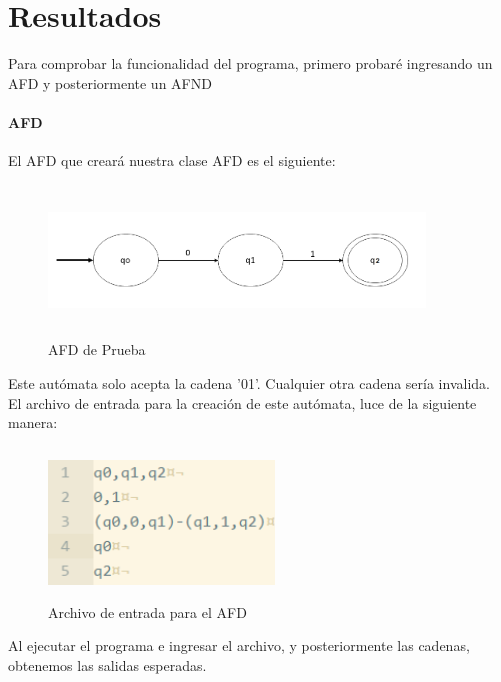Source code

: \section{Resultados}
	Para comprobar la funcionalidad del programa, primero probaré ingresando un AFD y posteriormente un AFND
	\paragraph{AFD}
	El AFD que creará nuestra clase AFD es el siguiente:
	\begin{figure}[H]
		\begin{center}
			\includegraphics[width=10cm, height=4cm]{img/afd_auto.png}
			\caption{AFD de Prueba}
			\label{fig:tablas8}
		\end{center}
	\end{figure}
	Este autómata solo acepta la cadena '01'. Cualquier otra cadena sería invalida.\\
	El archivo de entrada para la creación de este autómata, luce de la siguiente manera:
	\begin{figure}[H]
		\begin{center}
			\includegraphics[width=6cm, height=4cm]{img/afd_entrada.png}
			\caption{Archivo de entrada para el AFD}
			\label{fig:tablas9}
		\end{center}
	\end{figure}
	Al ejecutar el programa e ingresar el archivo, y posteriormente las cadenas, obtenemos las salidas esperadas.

───

Look over the material above and show each line where "height" appears.

_Result for this task_.
			\includegraphics[width=10cm, height=4cm]{img/afd_auto.png}
			\includegraphics[width=6cm, height=4cm]{img/afd_entrada.png}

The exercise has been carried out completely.